かおるたちは自分たちの食器を運ぶ。「お先へ」と幸子や敬四郎が言ってた。
亀次郎「なんだ、自分ばっかりいい親になって」
愛子「どっちかがいい親でなかったら困りますよ」
亀次郎「それがいけませんよ。子供たちの前でわしをペチャンコにして」
愛子「ペチャンコになるお父さんですか。強情で頑固で分からず屋で」
亀次郎「うるさい! つべこべ抜かすな。わしはですよ、子供たちのことを思えばこそ…」
愛子「自分勝手なんですよ。子供たちの身になってやらないんですよ」
亀次郎「うるさいって言ったら、うるさい! なんだ、昔、小学校の先生をしていたと思って偉そうな口を利くな。あんな山ん中の分教場じゃないか。それも生徒だって15人か20人だ。あれで先生なら、ヘッ、蝶々トンボも鳥のうちですよ」
亀次郎「それもどうだ。いつ行ったってブカブカ、ブカブカ、オルガンを弾いていただけじゃないか。
♪ぽっ ぽっ ぽっ 鳩ぽっぽ
豆がほしいか そらやるぞ
みんなでそろって 食べに来い」
愛子は何も言わず立ち去ろうとする。
亀次郎「愛子、ど…どこ行くんだ?」
愛子「どこへも行きゃしませんよ」
亀次郎「こら、愛子。ここにいなさい! 愛子!」
一人残された亀次郎は残りのごはんに味噌汁をかけてごはんをかっ込む。
広間のピアノで「はと」を演奏している愛子。
台所から出てきたお敏は首をかしげる。「一体どういうことになっちゃったのかしら」
♪ぽっ ぽっ ぽっ 鳩ぽっぽ
お寺の屋根から 飛んで来い
亀次郎がお敏に寝るから布団を敷きなさいと叫ぶ。
広間で「はと」を弾いていた愛子は寂しそうな表情を浮かべ、手を止める。亀次郎が広間まで来て「わしは昼寝をするぞ」と宣言。
愛子「はい、どうぞ」
亀次郎「お敏が今、布団を敷いてるよ」
愛子「そりゃよかったですね」
亀次郎「さてとぐっすり寝るか」
ピアノの前で座り込んだままの愛子を振り返って見た亀次郎は「なんだ、いやに澄まして。お前が澄ましたっておっかなくありませんよ」と憎まれ口をたたく。

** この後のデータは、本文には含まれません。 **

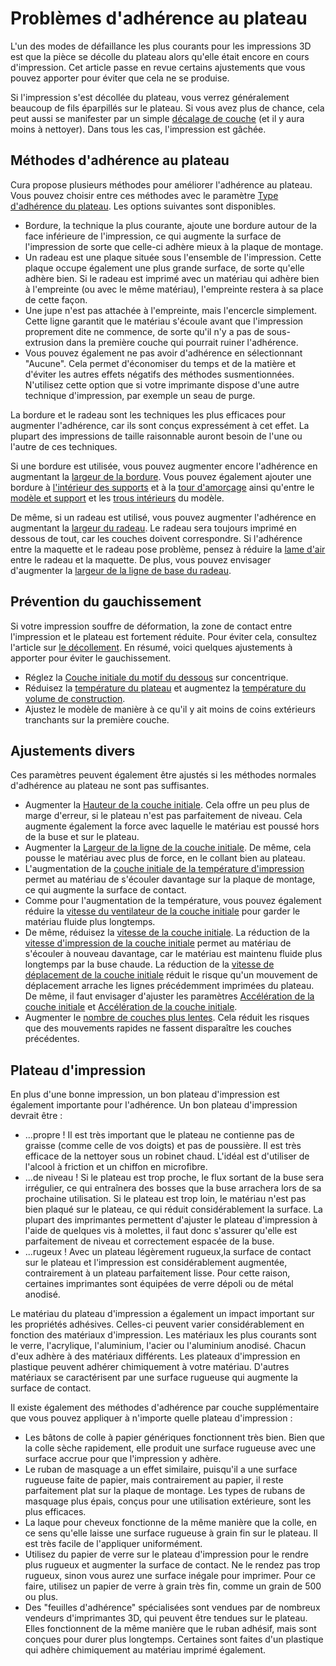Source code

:Problèmes d'adhérence au plateau
====
L'un des modes de défaillance les plus courants pour les impressions 3D est que la pièce se décolle du plateau alors qu'elle était encore en cours d'impression. Cet article passe en revue certains ajustements que vous pouvez apporter pour éviter que cela ne se produise.

Si l'impression s'est décollée du plateau, vous verrez généralement beaucoup de fils éparpillés sur le plateau. Si vous avez plus de chance, cela peut aussi se manifester par un simple [décalage de couche](layer_shift.md) (et il y aura moins à nettoyer). Dans tous les cas, l'impression est gâchée.

Méthodes d'adhérence au plateau
----
Cura propose plusieurs méthodes pour améliorer l'adhérence au plateau. Vous pouvez choisir entre ces méthodes avec le paramètre [Type d'adhérence du plateau](../platform_adhesion/adhesion_type.md). Les options suivantes sont disponibles.
* Bordure, la technique la plus courante, ajoute une bordure autour de la face inférieure de l'impression, ce qui augmente la surface de l'impression de sorte que celle-ci adhère mieux à la plaque de montage.
* Un radeau est une plaque située sous l'ensemble de l'impression. Cette plaque occupe également une plus grande surface, de sorte qu'elle adhère bien. Si le radeau est imprimé avec un matériau qui adhère bien à l'empreinte (ou avec le même matériau), l'empreinte restera à sa place de cette façon.
* Une jupe n'est pas attachée à l'empreinte, mais l'encercle simplement. Cette ligne garantit que le matériau s'écoule avant que l'impression proprement dite ne commence, de sorte qu'il n'y a pas de sous-extrusion dans la première couche qui pourrait ruiner l'adhérence.
* Vous pouvez également ne pas avoir d'adhérence en sélectionnant "Aucune". Cela permet d'économiser du temps et de la matière et d'éviter les autres effets négatifs des méthodes susmentionnées. N'utilisez cette option que si votre imprimante dispose d'une autre technique d'impression, par exemple un seau de purge.

La bordure et le radeau sont les techniques les plus efficaces pour augmenter l'adhérence, car ils sont conçus expressément à cet effet. La plupart des impressions de taille raisonnable auront besoin de l'une ou l'autre de ces techniques.

Si une bordure est utilisée, vous pouvez augmenter encore l'adhérence en augmentant la [largeur de la bordure](../platform_adhesion/brim_width.md). Vous pouvez également ajouter une bordure à [l'intérieur des supports](../support/support_brim_enable.md) et à la [tour d'amorçage](../dual/prime_tower_brim_enable.md) ainsi qu'entre le [modèle et support](../platform_adhesion/brim_replaces_support.md) et les [trous intérieurs](../platform_adhesion/brim_outside_only.md) du modèle.

De même, si un radeau est utilisé, vous pouvez augmenter l'adhérence en augmentant la [largeur du radeau](../platform_adhesion/raft_margin.md). Le radeau sera toujours imprimé en dessous de tout, car les couches doivent correspondre. Si l'adhérence entre la maquette et le radeau pose problème, pensez à réduire la [lame d'air](../platform_adhesion/raft_airgap.md) entre le radeau et la maquette. De plus, vous pouvez envisager d'augmenter la [largeur de la ligne de base du radeau](../platform_adhesion/raft_base_line_width.md).

Prévention du gauchissement
----
Si votre impression souffre de déformation, la zone de contact entre l'impression et le plateau est fortement réduite. Pour éviter cela, consultez l'article sur [le décollement](warping.md). En résumé, voici quelques ajustements à apporter pour éviter le gauchissement.
* Réglez la [Couche initiale du motif du dessous](../shell/top_bottom_pattern_0.md) sur concentrique.
* Réduisez la [température du plateau](../material/material_bed_temperature.md) et augmentez la [température du volume de construction](../material/build_volume_temperature.md).
* Ajustez le modèle de manière à ce qu'il y ait moins de coins extérieurs tranchants sur la première couche.

Ajustements divers
----
Ces paramètres peuvent également être ajustés si les méthodes normales d'adhérence au plateau ne sont pas suffisantes.
* Augmenter la [Hauteur de la couche initiale](../resolution/layer_height_0.md). Cela offre un peu plus de marge d'erreur, si le plateau n'est pas parfaitement de niveau. Cela augmente également la force avec laquelle le matériau est poussé hors de la buse et sur le plateau.
* Augmenter la [Largeur de la ligne de la couche initiale](../resolution/initial_layer_line_width_factor.md). De même, cela pousse le matériau avec plus de force, en le collant bien au plateau.
* L'augmentation de la [couche initiale de la température d'impression](../material/material_print_temperature_layer_0.md) permet au matériau de s'écouler davantage sur la plaque de montage, ce qui augmente la surface de contact.
* Comme pour l'augmentation de la température, vous pouvez également réduire la [vitesse du ventilateur de la couche initiale](../cooling/cool_fan_speed_0.md) pour garder le matériau fluide plus longtemps.
* De même, réduisez la [vitesse de la couche initiale](../speed/speed_print_layer_0.md). La réduction de la [vitesse d'impression de la couche initiale](../speed/speed_print_layer_0.md) permet au matériau de s'écouler à nouveau davantage, car le matériau est maintenu fluide plus longtemps par la buse chaude. La réduction de la [vitesse de déplacement de la couche initiale](../speed/speed_travel_layer_0.md) réduit le risque qu'un mouvement de déplacement arrache les lignes précédemment imprimées du plateau. De même, il faut envisager d'ajuster les paramètres [Accélération de la couche initiale](../speed/acceleration_layer_0.md) et [Accélération de la couche initiale](../speed/jerk_layer_0.md). 
* Augmenter le [nombre de couches plus lentes](../speed/speed_slowdown_layers.md). Cela réduit les risques que des mouvements rapides ne fassent disparaître les couches précédentes.

Plateau d'impression
----
En plus d'une bonne impression, un bon plateau d'impression est également importante pour l'adhérence. Un bon plateau d'impression devrait être :
* ...propre ! Il est très important que le plateau ne contienne pas de graisse (comme celle de vos doigts) et pas de poussière. Il est très efficace de la nettoyer sous un robinet chaud. L'idéal est d'utiliser de l'alcool à friction et un chiffon en microfibre.
* ...de niveau ! Si le plateau est trop proche, le flux sortant de la buse sera irrégulier, ce qui entraînera des bosses que la buse arrachera lors de sa prochaine utilisation. Si le plateau est trop loin, le matériau n'est pas bien plaqué sur le plateau, ce qui réduit considérablement la surface. La plupart des imprimantes permettent d'ajuster le plateau d'impression à l'aide de quelques vis à molettes, il faut donc s'assurer qu'elle est parfaitement de niveau et correctement espacée de la buse.
* ...rugeux ! Avec un plateau légèrement rugueux,la surface de contact sur le plateau et l'impression est considérablement augmentée, contrairement à un plateau parfaitement lisse. Pour cette raison, certaines imprimantes sont équipées de verre dépoli ou de métal anodisé.

Le matériau du plateau d'impression a également un impact important sur les propriétés adhésives. Celles-ci peuvent varier considérablement en fonction des matériaux d'impression. Les matériaux les plus courants sont le verre, l'acrylique, l'aluminium, l'acier ou l'aluminium anodisé. Chacun d'eux adhère à des matériaux différents. Les plateaux d'impression en plastique peuvent adhérer chimiquement à votre matériau. D'autres matériaux se caractérisent par une surface rugueuse qui augmente la surface de contact.

Il existe également des méthodes d'adhérence par couche supplémentaire que vous pouvez appliquer à n'importe quelle plateau d'impression :
* Les bâtons de colle à papier génériques fonctionnent très bien. Bien que la colle sèche rapidement, elle produit une surface rugueuse avec une surface accrue pour que l'impression y adhère.
* Le ruban de masquage a un effet similaire, puisqu'il a une surface rugueuse faite de papier, mais contrairement au papier, il reste parfaitement plat sur la plaque de montage. Les types de rubans de masquage plus épais, conçus pour une utilisation extérieure, sont les plus efficaces.
* La laque pour cheveux fonctionne de la même manière que la colle, en ce sens qu'elle laisse une surface rugueuse à grain fin sur le plateau. Il est très facile de l'appliquer uniformément.
* Utilisez du papier de verre sur le plateau d'impression pour le rendre plus rugueux et augmenter la surface de contact. Ne le rendez pas trop rugueux, sinon vous aurez une surface inégale pour imprimer. Pour ce faire, utilisez un papier de verre à grain très fin, comme un grain de 500 ou plus.
* Des "feuilles d'adhérence" spécialisées sont vendues par de nombreux vendeurs d'imprimantes 3D, qui peuvent être tendues sur le plateau. Elles fonctionnent de la même manière que le ruban adhésif, mais sont conçues pour durer plus longtemps. Certaines sont faites d'un plastique qui adhère chimiquement au matériau imprimé également.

お敏「旦那さま、どうしたんですか? そんなとこへぼっ立って」
亀次郎「ぼっ立ってなんかいませんよ」
ぼっ立つなんて初めて聞いたよ。
今度は広間から「靴が鳴る」が聴こえてくる。
またお敏が台所から顔を出して様子をうかがう。
亀次郎が茶の間から顔を出し、「うるさいからあのピアノをやめさせなさい」とお敏に命じるが、「まあ、いいからほっときなさい。せっかくの日曜日だ」と茶の間に戻る。
お敏「まあ、何がなんだか分かりゃしない」
しかし、突然ピアノの音がやみ、お敏も亀次郎も気にして顔を出し、お敏と目が合った亀次郎は慌てて茶の間に引っ込む。
お敏「やれやれ、変な日曜日だこと。この分だとろくなことないわ」と冷蔵庫からバナナを1本手に取り、また「海ゆかば」を歌いながらバナナを食べる。
♪海ゆかば 水漬く屍
山ゆかば 草むす屍
大君の…
⚟亀次郎「こら!」
慌てて前掛けにバナナを隠すお敏。
亀次郎「ろくでもない歌を歌うな!」
お敏「はい! んっ…」
ろくでもない歌なんて言ったら当時にネットがあったら炎上する? 分からないけど。
亀次郎が広間へ行くと愛子は揺り椅子に揺られていた。「愛子。お前は何が気に入らなくてすねてるんだ?」
愛子「すねてなんかいませんよ」
亀次郎「いますよ。なんだいやにおとなしくなっちゃって」
愛子「おとなしいほうがいいんじゃありませんか」
亀次郎「よくありませんよ」
愛子「まあ、掛けたらいいじゃありませんか」
亀次郎「掛けますよ」
愛子「いい日曜日ですね。静かで」
亀次郎「いいもんか。こんな日曜日」
愛子「昼寝はやめたんですか?」
亀次郎「やめましたよ。寝てられるか」
愛子「じゃあ、お茶でも入れてきますか」
亀次郎「それがいけませんよ、お前は」
愛子「あら、何がいけないんですか?」
亀次郎「お前はですよ、いちいちわしに逆らっていなきゃ面白くありませんよ」
愛子「やめたんですよ、逆らうのを」
亀次郎「どうしてやめたんだ?」
愛子「つべこべ抜かすなって言ったじゃありませんか」
亀次郎「いや、それは言葉のはずみですよ。大体、わしとお前はですよ、30年もああだこうだ言い合って生きてきたんですよ」
愛子「それをもうやめたんです」
亀次郎「やめてどうするんだ?」
愛子「おとなしい奥さんになりますよ」
亀次郎「バカ! そんなつまらない女房になってどうする気だ」
愛子「…」
亀次郎「こら、愛子」
愛子「はい、あなた」
亀次郎「あなたじゃありませんよ」
武男が待子と広間へ入ってきた。手には大きな紙袋。待子のうちへ行ってきたという武男は珍しいものをもらってきたと紙袋を渡す。
待子「お義父様がお好きかと思って」
亀次郎「ハハッ、何が入ってんだ?」
愛子「まあ、パンをこんなにたくさん」
武男「あんパンですよ」
お茶をいれてくると台所へ行った武男と待子。
二人は並んであんパンを食べる。愛子の横顔を見る亀次郎。二人は庭を見て黙々とあんパンを食べ続ける。(つづく)
おやじがガハハと笑うような豪快なラストが見たいねえ。愛子がおとなしいだけの亀次郎の言うことを全肯定するような奥さんならこのドラマは見てらんない。嫌な人、悪い人が出てきてもいいからそれに反論するような人がいるならストレスはなくなる。